STUDYING THE LANDSCAPE OF SMAD7 TARGETING MIRNAS REGULATED BY CALCIUM SILICATE PARTICLES

Aim:- To identify the miRNAs which target Smad7 protein, and identify the mechanism of regulation of Smad7 targeting miRNAs by calcium silicate particles. Introduction:- Smad proteins are negative regulators of the bone morphogenic protein (BMP) and the transforming growth factor-β (TGF-β) signaling pathways. They are regulated by miRNAs which either promote or suppress their expression. Calcium silicate (CS) is an amorphous crystal used as a drug carrier and promoter in osteogeneration. Materials & Methods:- The list of miRNAs targeting Smad7 is predicted using an online miRNA database called miRDB. The potential positions or seed regions where the miRNA binds to Smad7 is identified using an online database TargetScan. Human osteoblast cells are treated with a conditioned medium which contains calcium silicate. The expression of Smad7 and hsa-miR-4524a-5p are studied in the osteoblast cells by real time polymerase chain reaction (real time PCR).

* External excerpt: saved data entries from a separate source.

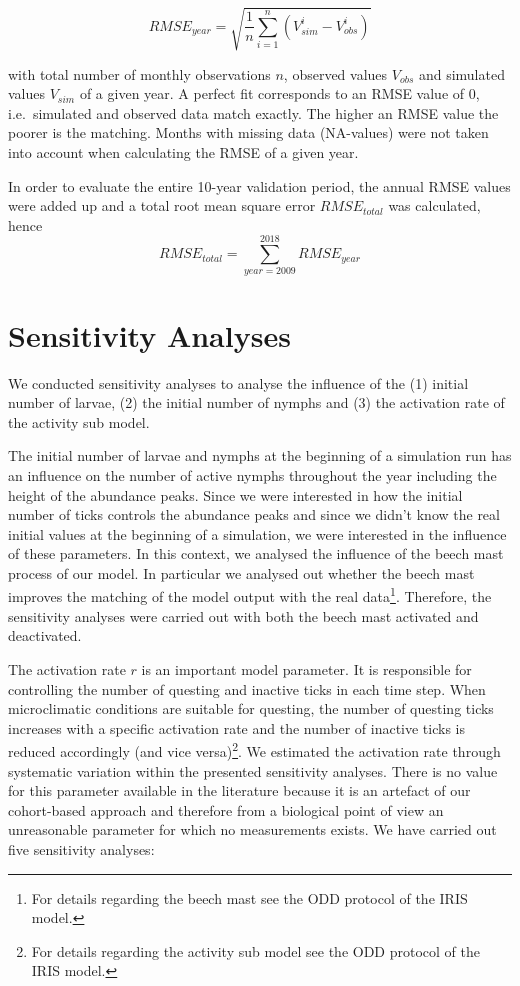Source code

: \documentclass[a4paper, 11pt]{scrartcl}
\begin{document}
\begin{equation}\label{eq:rmse}
RMSE_{year} = \sqrt{ \frac{1}{n} \sum_{i=1}^n (V_{sim}^i - V_{obs}^i)}
\end{equation}

with total number of monthly observations $n$, observed values $V_{obs}$ and simulated values $V_{sim}$ of a given year. A perfect fit corresponds to an RMSE value of 0, i.e.\
simulated and observed data match exactly. The higher an RMSE value the poorer is the matching. Months with missing data (NA-values) were not taken into account when
calculating the RMSE of a given year.

In order to evaluate the entire 10-year validation period, the annual RMSE values were added up and a total root mean square error $RMSE_{total}$ was calculated, hence
\begin{equation}\label{eq:total_rmse}
RMSE_{total} = \sum_{year=2009}^{2018} RMSE_{year}
\end{equation}


\section{Sensitivity Analyses}
We conducted sensitivity analyses to analyse the influence of the (1) initial number of larvae, (2) the initial number of nymphs and (3) the activation rate of the activity sub
model.

The initial number of larvae and nymphs at the beginning of a simulation run has an influence on the number of active nymphs throughout the year including the height of the
abundance peaks. Since we were interested in how the initial number of ticks controls the abundance peaks and since we didn't know the real initial values at the beginning of a
simulation, we were interested in the influence of these parameters. In this context, we analysed the influence of the beech mast process of our model. In
particular we analysed out whether the beech mast improves the matching of the model output with the real data\footnote{For details regarding the beech mast
see the ODD protocol of the IRIS model.}. Therefore, the sensitivity analyses were carried out with both the beech mast activated and deactivated.

The activation rate $r$ is an important model parameter. It is responsible for controlling the number of questing and inactive ticks in each time step. When microclimatic
conditions are suitable for questing, the number of questing ticks increases with a specific activation rate and the number of inactive ticks is reduced accordingly (and vice
versa)\footnote{For details regarding the activity sub model see the ODD protocol of the IRIS model.}. We estimated the activation rate through systematic variation within the
presented sensitivity analyses. There is no value for this parameter available in the literature because it is an artefact of our cohort-based approach and
therefore from a biological point of view an unreasonable parameter for which no measurements exists. We have carried out five sensitivity analyses:
\end{document}
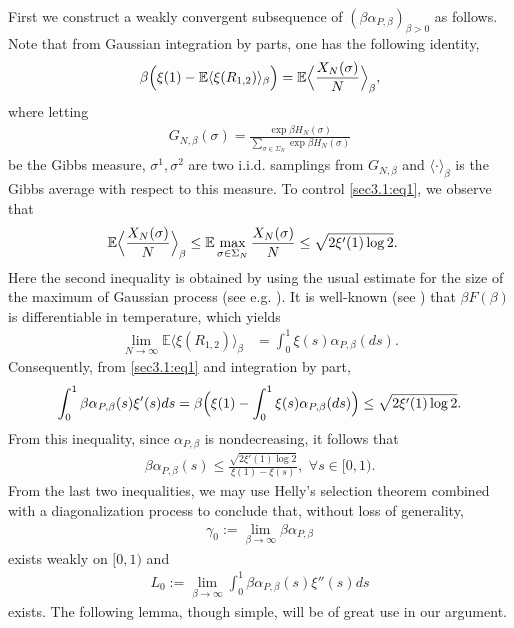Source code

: \documentclass[12pt]{article}
\def\Bla{\Big{\langle}}
\def\Bra{\Big{\rangle}}
\def\bla{\langle}
\def\bra{\rangle}
\def\la{\langle}
\def\ra{\rangle}
\newcommand{\e}{\mathbb{E}}
\newenvironment{Proof of lemma}{\noindent{\bf Proof of Lemma}}{\hfill$\Box$\newline}
\newenvironment{Proof of theorem}{\noindent{\bf Proof of Theorem}}{\hfill{\footnotesize${\square}$}\newline}
\newenvironment{Proof of theorems}{\noindent{\bf Proof of Theorems}}{\hfill$\Box$\newline}
\newenvironment{Proof of proposition}{\noindent{\bf Proof of Proposition}}{\hfill$\Box$\newline}
\newenvironment{Proof of propositions}{\noindent{\bf Proof of Propositions}}{\hfill$\Box$\newline}
\newenvironment{Proof of exercise}{\noindent{\it Proof of Exercise:}}{\hfill$\Box$}
\begin{document}
First we construct a weakly convergent subsequence of $(\beta \alpha_{P,\beta})_{\beta>0}$ as follows. Note that from Gaussian integration by parts, one has the following identity,
\begin{align}\label{sec3.1:eq1}
\beta\Bigl(\xi(1)-\e\bla \xi(R_{1,2})\bra_\beta\Bigr)=\e \Bla\frac{X_N(\sigma)}{N}\Bra_\beta,
\end{align}
where letting 
\begin{align*}
G_{N,\beta}(\sigma)=\frac{\exp \beta H_N(\sigma)}{\sum_{\sigma\in\Sigma_N}\exp \beta H_N(\sigma)}
\end{align*}
be the Gibbs measure, $\sigma^1,\sigma^2$ are two i.i.d. samplings from $G_{N,\beta}$ and $\la \cdot\ra_\beta$ is the Gibbs average with respect to this measure.
To control \eqref{sec3.1:eq1}, we observe that
\begin{align*}
\e \Bla\frac{X_N(\sigma)}{N}\Bra_\beta&\leq \e\max_{\sigma\in \Sigma_N}\frac{X_N(\sigma)}{N}\leq \sqrt{2\xi'(1)\log 2}.
\end{align*}
Here the second inequality is obtained by using the usual estimate for the size of the maximum of Gaussian process (see e.g.  \cite{T03}). It is well-known (see  \cite{P08}) that $\beta F(\beta)$ is differentiable in temperature, which yields
\begin{align*}
\lim_{N\rightarrow\infty}\e\bla \xi(R_{1,2})\bra_\beta&=\int_0^1\xi(s)\alpha_{P,\beta}(ds).
\end{align*}
Consequently, from \eqref{sec3.1:eq1} and integration by part,
\begin{align*}
\int_0^1\beta \alpha_{P,\beta}(s)\xi'(s)ds=\beta\Bigl(\xi(1)-\int_0^1\xi(s)\alpha_{P,\beta}(ds)\Bigr)\leq \sqrt{2\xi'(1)\log 2}.
\end{align*}
From this inequality, since $\alpha_{P,\beta}$ is nondecreasing, it follows that
\begin{align}\label{eq-1}
\beta \alpha_{P,\beta}(s)\leq \frac{\sqrt{2\xi'(1)\log 2}}{\xi(1)-\xi(s)},\,\,\forall s\in[0,1).
\end{align}
From the last two inequalities, we may use Helly's selection theorem combined with a diagonalization process to conclude that, without loss of generality, 
\begin{align}\label{eq-3}
\gamma_0:=\lim_{\beta\rightarrow\infty}\beta \alpha_{P,\beta}
\end{align}  
exists weakly on $[0,1)$ and 
\begin{align}
\label{eq-4} 
L_0:=\lim_{\beta\rightarrow\infty}\int_0^1\beta\alpha_{P,\beta}(s)\xi''(s)ds
\end{align}
exists. The following lemma, though simple, will be of great use in our argument.
\end{document}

Results:- The main miRNAs that target Smad7 — hsa-miR-4524a-5p and hsa-miR-4524b-5p — are upregulated by calcium silicate, which in turn leads to the downregulation of Smad7. This inhibits the expression of the TGF-beta-BMP pathway which plays a vital role in osteoclastic activity and bone remodeling. Discussion:- Smad7 stimulates the binding of Smad2 and Smad3 to Smad4 for their expression by the TGF-β-BMP pathway. The main miRNAs that target Smad7 are hsa-miR-4524a-5p and hsa-miR-4524b-5p. These miRNA are upregulated by calcium silicate, which in turn leads to the downregulation of Smad7. This inhibits the expression of the TGF-β-BMP pathway which plays a vital role in osteoclastic activity and bone remodeling. Thus bone formation and bone remodeling is enhanced. Conclusion:- By understanding the molecular mechanism of miRNA regulation, we have evaluated the osteogenic potential of calcium silicate. The significant elevation in hsa-miR-4524a-5p expression leading to the downregulation of Smad7 expression is responsible for the increased osteogenesis.